Plans for the Manitoba Lowlands National Park were announced in 2002 by then-prime minister Jean Chrétien. The project would have seen a 4,400-square-kilometre park established along Highway 6 at Grand Rapids, a small town four hours north of Winnipeg. The federal government earmarked $40 million to create campgrounds, hiking trails and an interpretive centre within the unique ecosystem of wetlands, limestone cliffs, karst caves and sensitive wildlife habitats.
Former national chief Ovide Mercredi quickly launched an opposition campaign, citing a loss of traditional land access for surrounding First Nations and a distrust in Parks Canada’s ability to protect the area from unbridled tourism. Mr. Mercredi’s efforts won out and the project was effectively quashed.
For the last two decades, Misipawistik — with the support of neighbouring communities Norway House, Mosakahiken and Chemawawin — has been pressing the provincial and federal governments to approve their proposal to establish a Cree-run protected area. The designation would allow the First Nations to maintain harvesting rights and manage the area as they see fit, without government interference.

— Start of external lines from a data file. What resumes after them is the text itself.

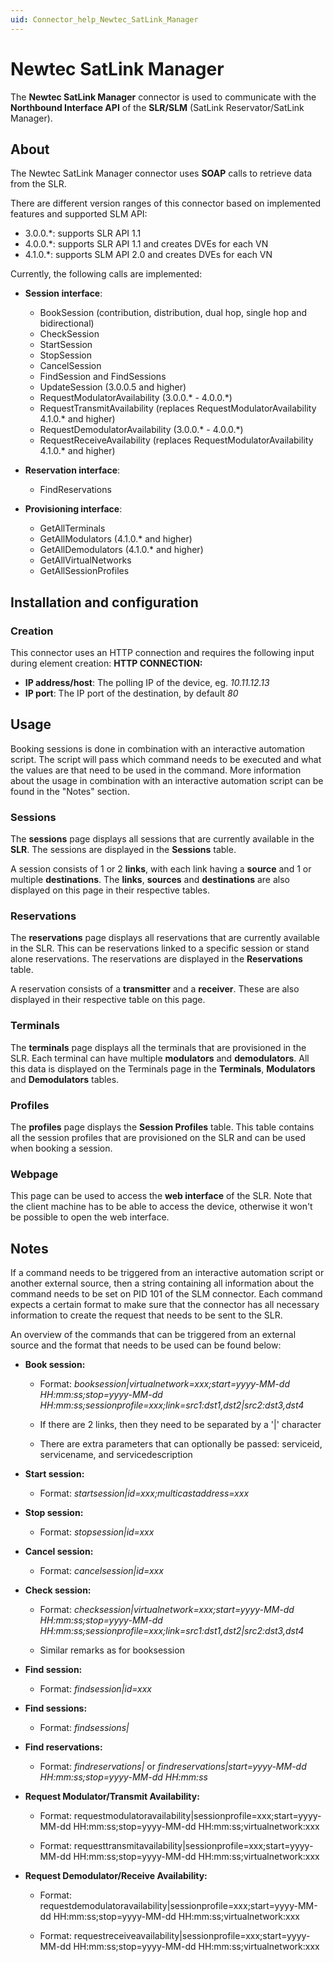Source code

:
 ```yaml
---
uid: Connector_help_Newtec_SatLink_Manager
---
```


# Newtec SatLink Manager

The **Newtec SatLink Manager** connector is used to communicate with the **Northbound Interface API** of the **SLR/SLM** (SatLink Reservator/SatLink Manager).

## About

The Newtec SatLink Manager connector uses **SOAP** calls to retrieve data from the SLR.

There are different version ranges of this connector based on implemented features and supported SLM API:

- 3.0.0.*: supports SLR API 1.1
- 4.0.0.*: supports SLR API 1.1 and creates DVEs for each VN
- 4.1.0.*: supports SLM API 2.0 and creates DVEs for each VN

Currently, the following calls are implemented:

- **Session interface**:

  - BookSession (contribution, distribution, dual hop, single hop and bidirectional)
  - CheckSession
  - StartSession
  - StopSession
  - CancelSession
  - FindSession and FindSessions
  - UpdateSession (3.0.0.5 and higher)
  - RequestModulatorAvailability (3.0.0.\* - 4.0.0.\*)
  - RequestTransmitAvailability (replaces RequestModulatorAvailability 4.1.0.\* and higher)
  - RequestDemodulatorAvailability (3.0.0.\* - 4.0.0.\*)
  - RequestReceiveAvailability (replaces RequestModulatorAvailability 4.1.0.\* and higher)

- **Reservation interface**:

  - FindReservations

- **Provisioning interface**:

  - GetAllTerminals
  - GetAllModulators (4.1.0.\* and higher)
  - GetAllDemodulators (4.1.0.\* and higher)
  - GetAllVirtualNetworks
  - GetAllSessionProfiles

## Installation and configuration

### Creation

This connector uses an HTTP connection and requires the following input during element creation:
**HTTP CONNECTION:**

- **IP address/host**: The polling IP of the device, eg. *10.11.12.13*
- **IP port**: The IP port of the destination, by default *80*

## Usage

Booking sessions is done in combination with an interactive automation script. The script will pass which command needs to be executed and what the values are that need to be used in the command. More information about the usage in combination with an interactive automation script can be found in the "Notes" section.

### Sessions

The **sessions** page displays all sessions that are currently available in the **SLR**. The sessions are displayed in the **Sessions** table.

A session consists of 1 or 2 **links**, with each link having a **source** and 1 or multiple **destinations**. The **links**, **sources** and **destinations** are also displayed on this page in their respective tables.

### Reservations

The **reservations** page displays all reservations that are currently available in the SLR. This can be reservations linked to a specific session or stand alone reservations. The reservations are displayed in the **Reservations** table.

A reservation consists of a **transmitter** and a **receiver**. These are also displayed in their respective table on this page.

### Terminals

The **terminals** page displays all the terminals that are provisioned in the SLR. Each terminal can have multiple **modulators** and **demodulators**. All this data is displayed on the Terminals page in the **Terminals**, **Modulators** and **Demodulators** tables.

### Profiles

The **profiles** page displays the **Session Profiles** table. This table contains all the session profiles that are provisioned on the SLR and can be used when booking a session.

### Webpage

This page can be used to access the **web interface** of the SLR. Note that the client machine has to be able to access the device, otherwise it won't be possible to open the web interface.

## Notes

If a command needs to be triggered from an interactive automation script or another external source, then a string containing all information about the command needs to be set on PID 101 of the SLM connector. Each command expects a certain format to make sure that the connector has all necessary information to create the request that needs to be sent to the SLR.

An overview of the commands that can be triggered from an external source and the format that needs to be used can be found below:

- **Book session:**

  - Format: *booksession\|virtualnetwork=xxx;start=yyyy-MM-dd HH:mm:ss;stop=yyyy-MM-dd HH:mm:ss;sessionprofile=xxx;link=src1:dst1,dst2\|src2:dst3,dst4*

  - If there are 2 links, then they need to be separated by a '\|' character

  - There are extra parameters that can optionally be passed: serviceid, servicename, and servicedescription

- **Start session:**

  - Format: *startsession\|id=xxx;multicastaddress=xxx*

- **Stop session:**

  - Format: *stopsession\|id=xxx*

- **Cancel session:**

  - Format: *cancelsession\|id=xxx*

- **Check session:**

  - Format: *checksession\|virtualnetwork=xxx;start=yyyy-MM-dd HH:mm:ss;stop=yyyy-MM-dd HH:mm:ss;sessionprofile=xxx;link=src1:dst1,dst2\|src2:dst3,dst4*

  - Similar remarks as for booksession

- **Find session:**

  - Format: *findsession\|id=xxx*

- **Find sessions:**

  - Format: *findsessions\|*

- **Find reservations:**

  - Format: *findreservations\|* or *findreservations\|start=yyyy-MM-dd HH:mm:ss;stop=yyyy-MM-dd HH:mm:ss*

- **Request Modulator/Transmit Availability:**

  - Format: requestmodulatoravailability\|sessionprofile=xxx;start=yyyy-MM-dd HH:mm:ss;stop=yyyy-MM-dd HH:mm:ss;virtualnetwork:xxx

  - Format: requesttransmitavailability\|sessionprofile=xxx;start=yyyy-MM-dd HH:mm:ss;stop=yyyy-MM-dd HH:mm:ss;virtualnetwork:xxx

- **Request Demodulator/Receive Availability:**

  - Format: requestdemodulatoravailability\|sessionprofile=xxx;start=yyyy-MM-dd HH:mm:ss;stop=yyyy-MM-dd HH:mm:ss;virtualnetwork:xxx

  - Format: requestreceiveavailability\|sessionprofile=xxx;start=yyyy-MM-dd HH:mm:ss;stop=yyyy-MM-dd HH:mm:ss;virtualnetwork:xxx
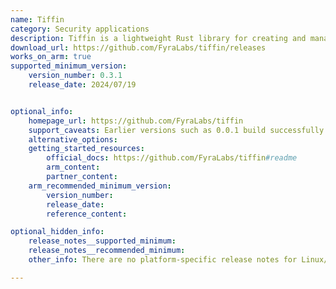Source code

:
 ```yaml
---
name: Tiffin
category: Security applications
description: Tiffin is a lightweight Rust library for creating and managing chroot jails on Linux, enabling simple filesystem isolation for security and sandboxing.
download_url: https://github.com/FyraLabs/tiffin/releases
works_on_arm: true
supported_minimum_version:
    version_number: 0.3.1
    release_date: 2024/07/19


optional_info:
    homepage_url: https://github.com/FyraLabs/tiffin
    support_caveats: Earlier versions such as 0.0.1 build successfully on Linux/Arm64, but only 0.3.1 and later are officially released.
    alternative_options:
    getting_started_resources:
        official_docs: https://github.com/FyraLabs/tiffin#readme
        arm_content:
        partner_content:
    arm_recommended_minimum_version:
        version_number:
        release_date:
        reference_content:

optional_hidden_info:
    release_notes__supported_minimum:
    release_notes__recommended_minimum:
    other_info: There are no platform-specific release notes for Linux/Arm64 or additional documentation available on GitHub. Since a `Cargo.toml` file is provided, version 0.3.1 can be built using `cargo build --release` and tested with `cargo test -- --ignored`. Earlier commit-based versions, such as 0.0.1, have also been tested and confirmed to build on Arm64.

---
```

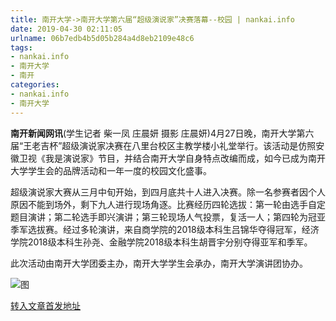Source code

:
 ```yaml
---
title: 南开大学->南开大学第六届“超级演说家”决赛落幕--校园 | nankai.info
date: 2019-04-30 02:11:05
urlname: 06b7edb4b5d05b284a4d8eb2109e48c6
tags: 
- nankai.info
- 南开大学
- 南开
categories:
- nankai.info
- 南开大学
---
```


**南开新闻网讯**(学生记者 柴一凤 庄晨妍 摄影 庄晨妍)4月27日晚，南开大学第六届“王老吉杯”超级演说家决赛在八里台校区主教学楼小礼堂举行。该活动是仿照安徽卫视《我是演说家》节目，并结合南开大学自身特点改编而成，如今已成为南开大学学生会的品牌活动和一年一度的校园文化盛事。

超级演说家大赛从三月中旬开始，到四月底共十人进入决赛。除一名参赛者因个人原因不能到场外，剩下九人进行现场角逐。比赛经历四轮选拔：第一轮由选手自定题目演讲；第二轮选手即兴演讲；第三轮现场人气投票，复活一人；第四轮为冠亚季军选拔赛。经过多轮演讲，来自商学院的2018级本科生吕锦华夺得冠军，经济学院2018级本科生孙尧、金融学院2018级本科生胡晋宇分别夺得亚军和季军。

此次活动由南开大学团委主办，南开大学学生会承办，南开大学演讲团协办。

![图](http://news.nankai.edu.cn/pic/0/00/35/15/351504_812267.jpg)

[转入文章首发地址](http://news.nankai.edu.cn/qqxy/system/2019/04/29/000447835.shtml)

In an interview, Ms. Cook said she was hopeful improved relations between Manitoba and Ottawa under Premier Heather Stefanson’s leadership would finally see progress on the file. In an era when reconciliation has become a buzzword, returning autonomy to Indigenous communities that have stewarded the land for centuries would be a rare example of action.
Parks Canada has a long history of displacement.
When Banff National Park was carved out in the late 1800s, members of the Stoney Nakoda Nation were evicted from their ancestral territory. In the 1930s, Keeseekoowenin Ojibway First Nation was evicted from its own reserve lands during the development of Riding Mountain National Park. A land claim dispute was finally settled in the ’90s and millions of dollars in compensation was paid out for lost access to the prime fishing and hunting grounds.
Earlier this year, an entrepreneur from Athabasca Chipewyan First Nation was barred from harvesting salt from Wood Buffalo National Park — an area previously home to band members — in the name of ecological protection.
Throughout history, national parks have offered little to Indigenous people other than eviction, loss of livelihood and severed connections to culturally significant environments. If today’s governments are serious about reconciliation, they should prioritize Misipawistik’s proposal. It’s time to make amends for a system that has prioritized the recreation of some over the rights of others.